■ **Work to be completed**
Check every line of the entries below for the word "gitter", and copy the ones that have it.

■ **Materials provided**
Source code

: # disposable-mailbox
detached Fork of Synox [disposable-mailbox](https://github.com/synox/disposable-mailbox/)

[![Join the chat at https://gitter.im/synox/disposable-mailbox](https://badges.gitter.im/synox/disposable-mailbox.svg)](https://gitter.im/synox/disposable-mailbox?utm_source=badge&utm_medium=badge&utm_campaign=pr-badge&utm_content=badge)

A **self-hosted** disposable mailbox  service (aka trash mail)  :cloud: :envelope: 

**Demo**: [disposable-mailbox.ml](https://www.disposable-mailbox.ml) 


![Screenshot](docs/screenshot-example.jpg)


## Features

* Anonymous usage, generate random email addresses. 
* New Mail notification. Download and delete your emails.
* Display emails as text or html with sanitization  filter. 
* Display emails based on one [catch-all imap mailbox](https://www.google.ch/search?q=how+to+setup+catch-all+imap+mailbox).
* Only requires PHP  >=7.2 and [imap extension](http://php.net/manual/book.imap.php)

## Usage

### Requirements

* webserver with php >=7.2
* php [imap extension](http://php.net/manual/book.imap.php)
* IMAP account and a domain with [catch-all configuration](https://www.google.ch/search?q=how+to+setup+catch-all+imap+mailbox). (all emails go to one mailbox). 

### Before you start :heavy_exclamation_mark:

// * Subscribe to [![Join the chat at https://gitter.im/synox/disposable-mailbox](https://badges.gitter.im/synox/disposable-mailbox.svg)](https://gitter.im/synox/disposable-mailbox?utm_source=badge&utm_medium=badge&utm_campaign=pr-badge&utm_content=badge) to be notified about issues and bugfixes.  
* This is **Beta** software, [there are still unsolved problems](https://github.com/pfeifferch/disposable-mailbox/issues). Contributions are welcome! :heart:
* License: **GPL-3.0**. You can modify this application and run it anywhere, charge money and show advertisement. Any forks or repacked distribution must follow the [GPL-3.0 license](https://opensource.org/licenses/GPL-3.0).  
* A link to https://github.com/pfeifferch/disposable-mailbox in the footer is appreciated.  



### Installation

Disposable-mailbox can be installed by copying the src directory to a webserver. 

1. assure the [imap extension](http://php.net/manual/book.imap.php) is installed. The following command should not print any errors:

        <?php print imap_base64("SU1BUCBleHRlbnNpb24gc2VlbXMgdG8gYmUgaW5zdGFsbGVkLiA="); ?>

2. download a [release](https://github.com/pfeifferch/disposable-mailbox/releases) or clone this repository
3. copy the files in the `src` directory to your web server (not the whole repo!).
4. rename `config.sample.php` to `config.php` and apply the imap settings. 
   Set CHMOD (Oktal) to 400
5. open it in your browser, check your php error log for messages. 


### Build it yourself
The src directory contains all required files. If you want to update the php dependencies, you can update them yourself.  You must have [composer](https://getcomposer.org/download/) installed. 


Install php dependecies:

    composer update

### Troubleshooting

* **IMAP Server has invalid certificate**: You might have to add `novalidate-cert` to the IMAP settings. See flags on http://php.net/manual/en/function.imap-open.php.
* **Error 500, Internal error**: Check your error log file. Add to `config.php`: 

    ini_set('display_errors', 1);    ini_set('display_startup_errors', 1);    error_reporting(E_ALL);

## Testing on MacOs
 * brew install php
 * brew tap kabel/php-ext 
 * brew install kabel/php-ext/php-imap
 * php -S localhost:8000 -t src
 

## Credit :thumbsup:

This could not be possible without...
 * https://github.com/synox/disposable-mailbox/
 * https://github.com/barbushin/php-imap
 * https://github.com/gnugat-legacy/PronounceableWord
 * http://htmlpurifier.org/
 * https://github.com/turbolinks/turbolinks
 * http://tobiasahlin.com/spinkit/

■ **Task output**
[![Join the chat at https://gitter.im/synox/disposable-mailbox](https://badges.gitter.im/synox/disposable-mailbox.svg)](https://gitter.im/synox/disposable-mailbox?utm_source=badge&utm_medium=badge&utm_campaign=pr-badge&utm_content=badge)
// * Subscribe to [![Join the chat at https://gitter.im/synox/disposable-mailbox](https://badges.gitter.im/synox/disposable-mailbox.svg)](https://gitter.im/synox/disposable-mailbox?utm_source=badge&utm_medium=badge&utm_campaign=pr-badge&utm_content=badge) to be notified about issues and bugfixes.  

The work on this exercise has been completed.